Over the last 35 years, a quarter to half of Earth's vegetated land has shown significant greening largely due to rising levels of atmospheric carbon dioxide (CO2), says a study.
Green leaves use energy from sunlight through photosynthesis to chemically combine carbon dioxide drawn in from the air with water and nutrients tapped from the ground to produce sugars, which are the main source of food, fibre and fuel for life on Earth.
Studies have shown that increased concentrations of carbon dioxide increase photosynthesis, spurring plant growth. However, carbon dioxide fertilisation is not the only cause of increased plant growth - nitrogen, land cover change and climate change by way of global temperature, precipitation and sunlight changes all contribute to the greening effect.
Results showed that carbon dioxide fertilisation explains 70 percent of the greening effect, said co-author Ranga Myneni, professor at Boston University in the US. "The second most important driver is nitrogen, at nine percent. So we see what an outsized role CO2 plays in this process," Myneni noted. The findings were published in the journal Nature Climate Change on April 25.
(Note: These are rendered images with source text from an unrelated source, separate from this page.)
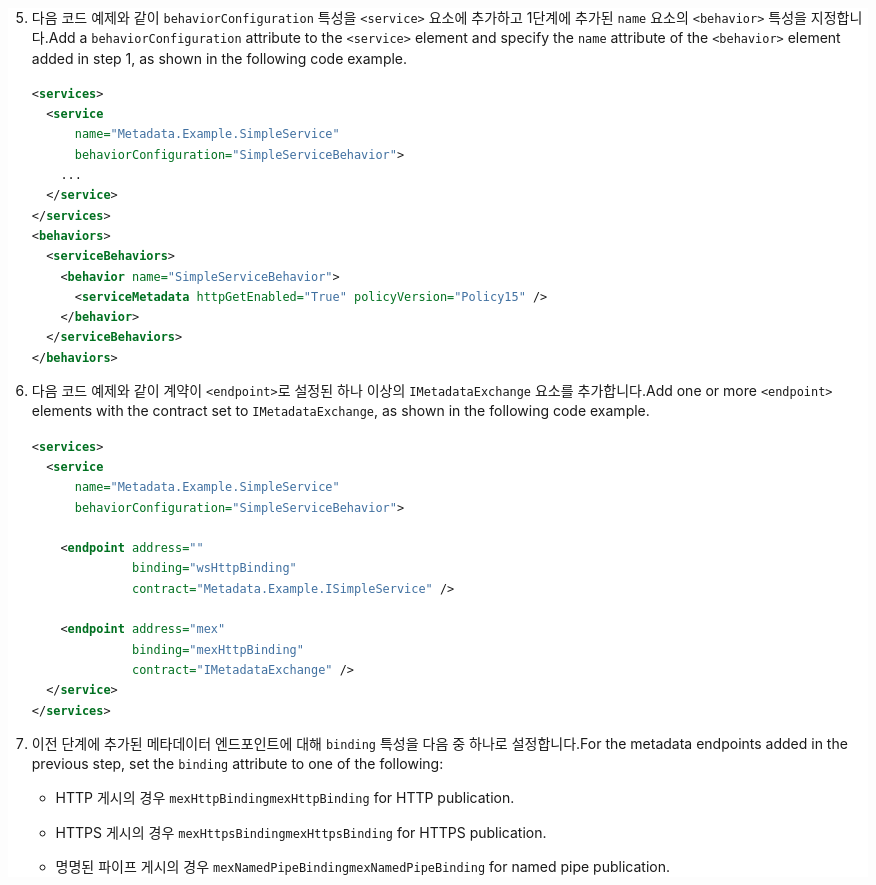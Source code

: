 5. <span data-ttu-id="d79e1-125">다음 코드 예제와 같이 `behaviorConfiguration` 특성을 `<service>` 요소에 추가하고 1단계에 추가된 `name` 요소의 `<behavior>` 특성을 지정합니다.</span><span class="sxs-lookup"><span data-stu-id="d79e1-125">Add a `behaviorConfiguration` attribute to the `<service>` element and specify the `name` attribute of the `<behavior>` element added in step 1, as shown in the following code example.</span></span>  
  
    ```xml  
    <services>  
      <service  
          name="Metadata.Example.SimpleService"  
          behaviorConfiguration="SimpleServiceBehavior">  
        ...  
      </service>  
    </services>  
    <behaviors>  
      <serviceBehaviors>  
        <behavior name="SimpleServiceBehavior">  
          <serviceMetadata httpGetEnabled="True" policyVersion="Policy15" />  
        </behavior>  
      </serviceBehaviors>  
    </behaviors>  
    ```  
  
6. <span data-ttu-id="d79e1-126">다음 코드 예제와 같이 계약이 `<endpoint>`로 설정된 하나 이상의 `IMetadataExchange` 요소를 추가합니다.</span><span class="sxs-lookup"><span data-stu-id="d79e1-126">Add one or more `<endpoint>` elements with the contract set to `IMetadataExchange`, as shown in the following code example.</span></span>  
  
    ```xml  
    <services>  
      <service  
          name="Metadata.Example.SimpleService"  
          behaviorConfiguration="SimpleServiceBehavior">  
  
        <endpoint address=""  
                  binding="wsHttpBinding"  
                  contract="Metadata.Example.ISimpleService" />  
  
        <endpoint address="mex"  
                  binding="mexHttpBinding"  
                  contract="IMetadataExchange" />  
      </service>  
    </services>  
    ```  
  
7. <span data-ttu-id="d79e1-127">이전 단계에 추가된 메타데이터 엔드포인트에 대해 `binding` 특성을 다음 중 하나로 설정합니다.</span><span class="sxs-lookup"><span data-stu-id="d79e1-127">For the metadata endpoints added in the previous step, set the `binding` attribute to one of the following:</span></span>  
  
    - <span data-ttu-id="d79e1-128">HTTP 게시의 경우 `mexHttpBinding`</span><span class="sxs-lookup"><span data-stu-id="d79e1-128">`mexHttpBinding` for HTTP publication.</span></span>  
  
    - <span data-ttu-id="d79e1-129">HTTPS 게시의 경우 `mexHttpsBinding`</span><span class="sxs-lookup"><span data-stu-id="d79e1-129">`mexHttpsBinding` for HTTPS publication.</span></span>  
  
    - <span data-ttu-id="d79e1-130">명명된 파이프 게시의 경우 `mexNamedPipeBinding`</span><span class="sxs-lookup"><span data-stu-id="d79e1-130">`mexNamedPipeBinding` for named pipe publication.</span></span>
An international team of 32 authors from 24 institutions in eight countries led the effort, which involved using satellite data from NASA's Moderate Resolution Imaging Spectrometer and the US National Oceanic and Atmospheric Administration's Advanced Very High Resolution Radiometer instruments to help determine the leaf area index, or amount of leaf cover, over the planet's vegetated regions.
The extent of the greening over the past 35 years "has the ability to fundamentally change the cycling of water and carbon in the climate system," lead author Zaichun Zhu from Peking University in China noted.